- EXTRACTED RECORDS
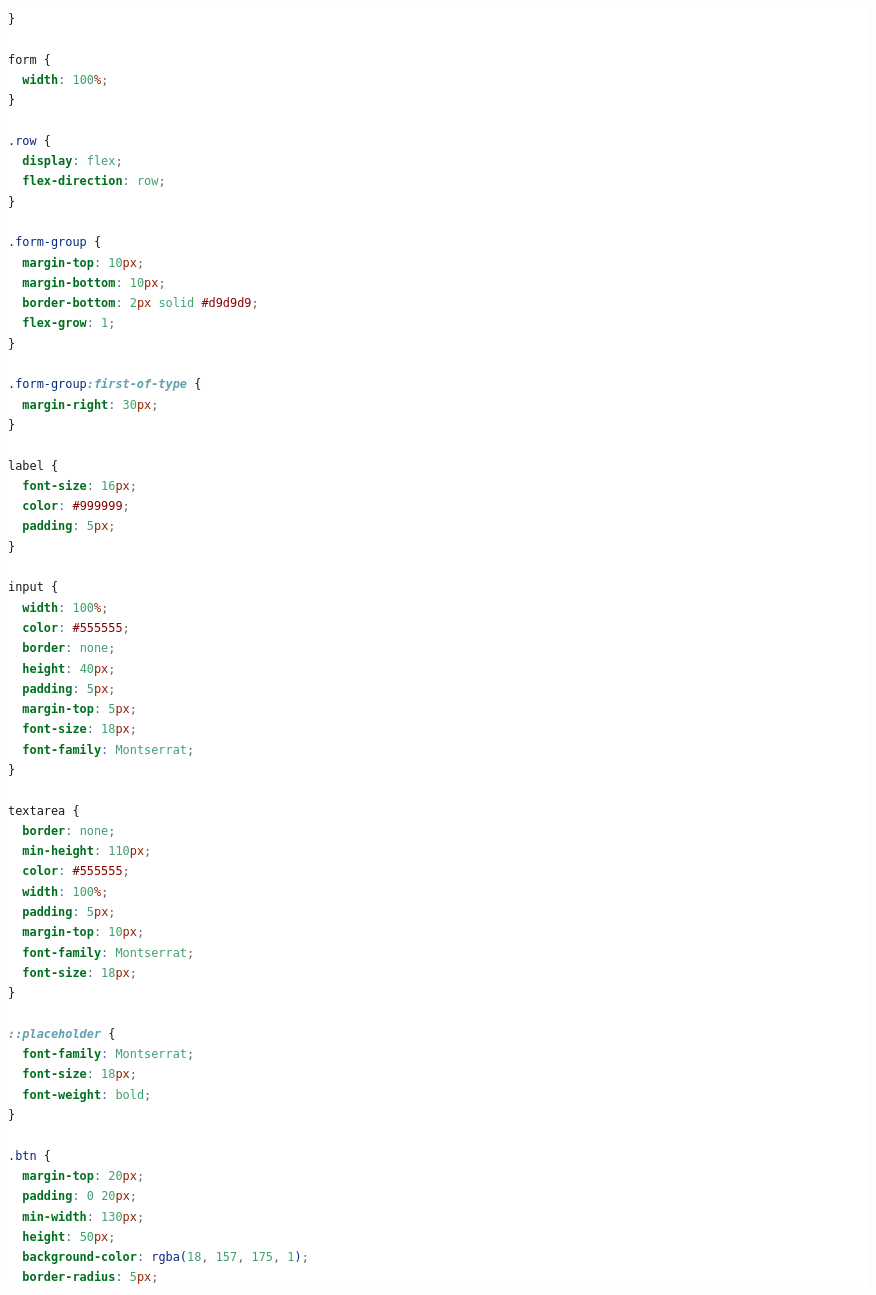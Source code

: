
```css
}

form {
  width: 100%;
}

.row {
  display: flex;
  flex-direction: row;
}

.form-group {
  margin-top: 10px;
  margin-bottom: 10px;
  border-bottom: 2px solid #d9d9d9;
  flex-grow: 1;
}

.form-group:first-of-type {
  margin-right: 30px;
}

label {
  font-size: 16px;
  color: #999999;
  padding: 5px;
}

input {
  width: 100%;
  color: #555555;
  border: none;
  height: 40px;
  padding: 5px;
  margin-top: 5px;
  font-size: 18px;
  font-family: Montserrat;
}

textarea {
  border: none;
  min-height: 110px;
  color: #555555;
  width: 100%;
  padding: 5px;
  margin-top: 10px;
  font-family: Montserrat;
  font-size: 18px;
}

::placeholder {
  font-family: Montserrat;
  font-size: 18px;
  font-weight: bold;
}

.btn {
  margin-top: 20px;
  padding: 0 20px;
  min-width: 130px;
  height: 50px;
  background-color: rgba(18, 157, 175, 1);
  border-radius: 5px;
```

==

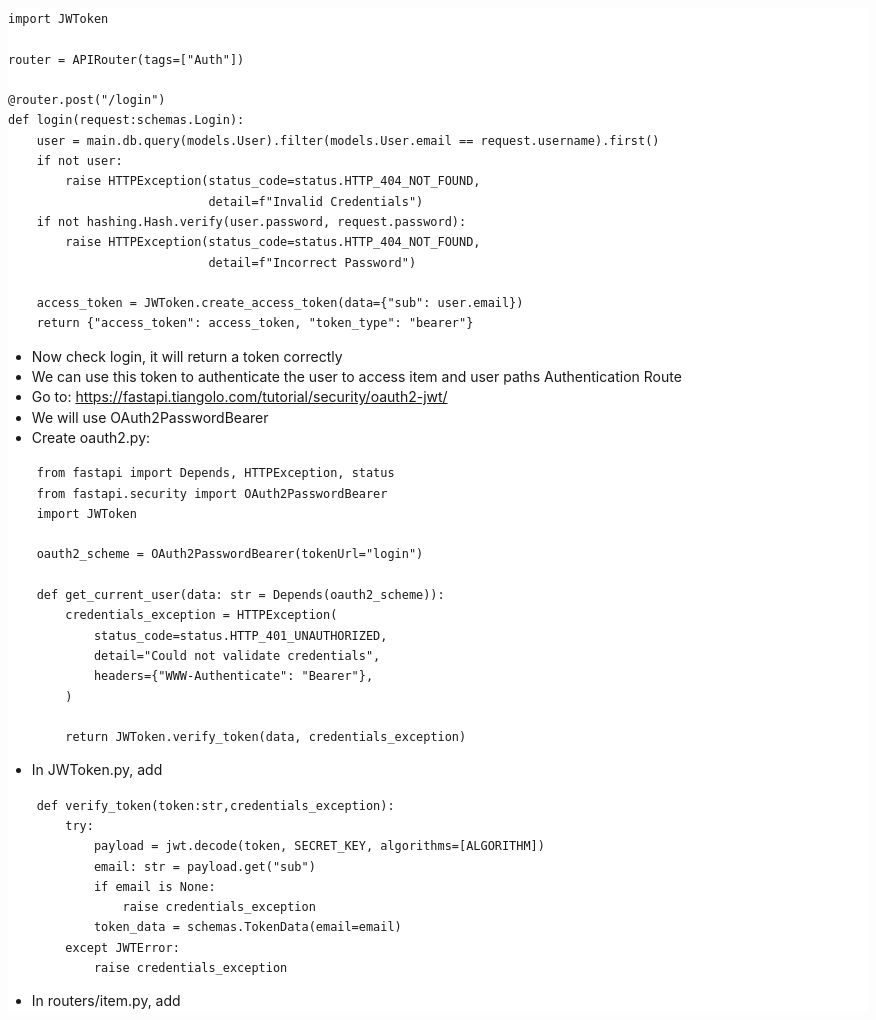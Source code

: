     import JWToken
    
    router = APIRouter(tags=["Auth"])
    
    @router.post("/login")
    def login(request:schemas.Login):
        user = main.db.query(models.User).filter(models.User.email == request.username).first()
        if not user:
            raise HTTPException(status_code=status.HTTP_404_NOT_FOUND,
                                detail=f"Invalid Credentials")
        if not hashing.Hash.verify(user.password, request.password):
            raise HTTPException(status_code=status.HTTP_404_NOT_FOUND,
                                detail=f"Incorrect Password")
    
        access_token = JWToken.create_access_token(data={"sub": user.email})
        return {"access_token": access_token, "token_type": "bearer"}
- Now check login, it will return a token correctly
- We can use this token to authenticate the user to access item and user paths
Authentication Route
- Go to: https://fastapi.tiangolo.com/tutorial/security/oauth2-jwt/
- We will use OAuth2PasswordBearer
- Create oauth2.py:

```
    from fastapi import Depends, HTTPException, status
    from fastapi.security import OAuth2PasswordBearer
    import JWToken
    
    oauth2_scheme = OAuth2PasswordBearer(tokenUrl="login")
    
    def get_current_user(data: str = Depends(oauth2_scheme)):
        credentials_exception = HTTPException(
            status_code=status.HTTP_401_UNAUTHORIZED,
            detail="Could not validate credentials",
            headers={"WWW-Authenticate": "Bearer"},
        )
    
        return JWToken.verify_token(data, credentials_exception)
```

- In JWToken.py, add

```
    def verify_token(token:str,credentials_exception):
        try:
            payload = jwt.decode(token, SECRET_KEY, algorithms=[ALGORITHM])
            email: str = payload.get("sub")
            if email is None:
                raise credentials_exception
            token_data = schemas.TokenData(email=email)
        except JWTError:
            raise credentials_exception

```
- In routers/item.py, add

...

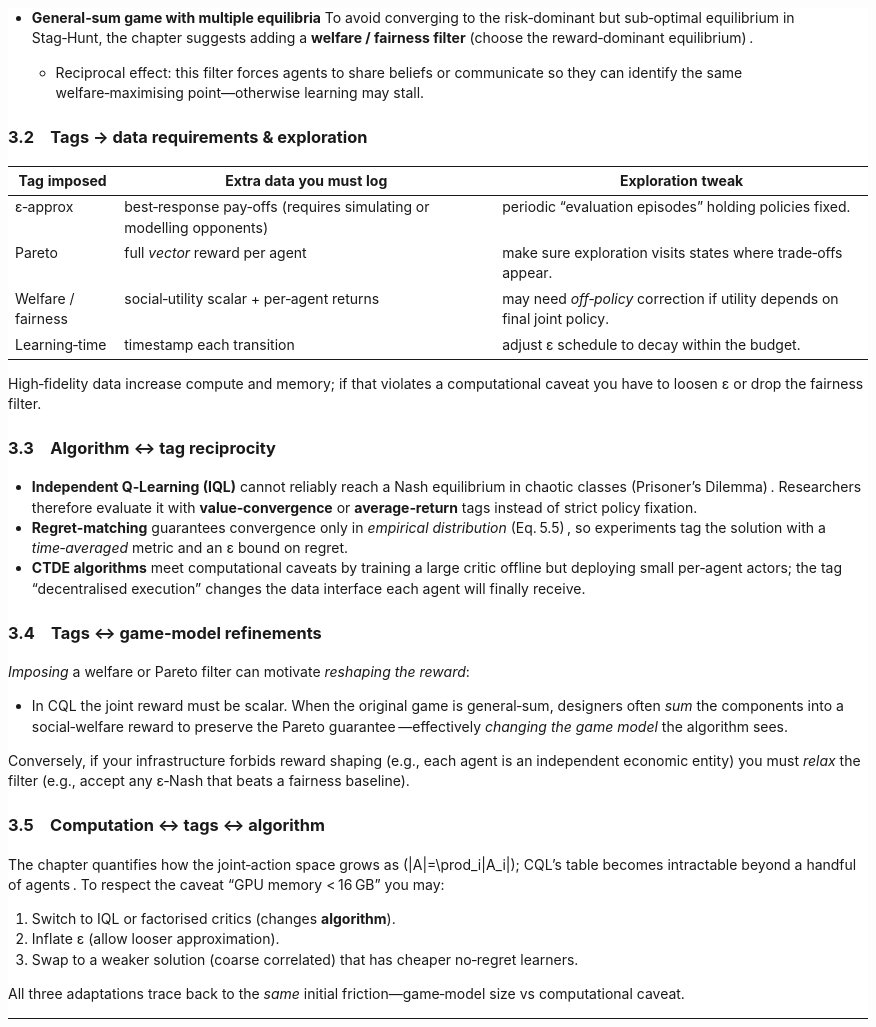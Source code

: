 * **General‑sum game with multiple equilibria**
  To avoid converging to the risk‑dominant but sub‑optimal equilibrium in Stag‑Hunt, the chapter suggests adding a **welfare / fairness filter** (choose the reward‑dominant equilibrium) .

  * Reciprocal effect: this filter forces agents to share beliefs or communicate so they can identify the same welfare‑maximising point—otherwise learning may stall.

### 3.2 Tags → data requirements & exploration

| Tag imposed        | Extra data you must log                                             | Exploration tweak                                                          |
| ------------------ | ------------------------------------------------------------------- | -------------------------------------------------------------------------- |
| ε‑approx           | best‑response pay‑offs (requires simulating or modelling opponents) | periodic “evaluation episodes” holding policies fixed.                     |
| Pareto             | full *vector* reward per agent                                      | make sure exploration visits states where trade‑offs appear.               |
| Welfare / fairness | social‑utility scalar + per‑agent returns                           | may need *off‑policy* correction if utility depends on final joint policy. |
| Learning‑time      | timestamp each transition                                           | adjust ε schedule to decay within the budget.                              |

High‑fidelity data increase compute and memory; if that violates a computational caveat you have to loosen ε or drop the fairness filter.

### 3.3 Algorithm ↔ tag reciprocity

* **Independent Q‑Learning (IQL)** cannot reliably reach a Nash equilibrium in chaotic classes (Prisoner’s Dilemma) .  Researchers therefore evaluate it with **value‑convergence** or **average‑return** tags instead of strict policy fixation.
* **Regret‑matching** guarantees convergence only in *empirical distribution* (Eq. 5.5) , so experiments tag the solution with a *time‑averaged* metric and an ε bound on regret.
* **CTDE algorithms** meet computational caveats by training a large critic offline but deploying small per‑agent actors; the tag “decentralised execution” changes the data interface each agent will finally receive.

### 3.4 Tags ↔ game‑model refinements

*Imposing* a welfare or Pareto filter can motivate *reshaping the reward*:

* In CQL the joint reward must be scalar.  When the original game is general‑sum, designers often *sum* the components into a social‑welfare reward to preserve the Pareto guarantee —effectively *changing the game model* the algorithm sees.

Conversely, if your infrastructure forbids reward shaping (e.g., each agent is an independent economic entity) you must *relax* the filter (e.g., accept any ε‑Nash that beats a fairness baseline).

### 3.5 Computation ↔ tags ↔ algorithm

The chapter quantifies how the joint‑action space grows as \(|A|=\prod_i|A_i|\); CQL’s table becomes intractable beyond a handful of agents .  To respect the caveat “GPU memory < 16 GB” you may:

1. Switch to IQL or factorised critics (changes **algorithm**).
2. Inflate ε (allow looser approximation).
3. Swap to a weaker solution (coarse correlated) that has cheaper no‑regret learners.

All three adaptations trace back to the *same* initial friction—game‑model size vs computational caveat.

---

- INSTRUCTIONS TO FOLLOW
How many lines of the material above contain the string "equilibrium"? Answer with the number only.

- ANSWER
2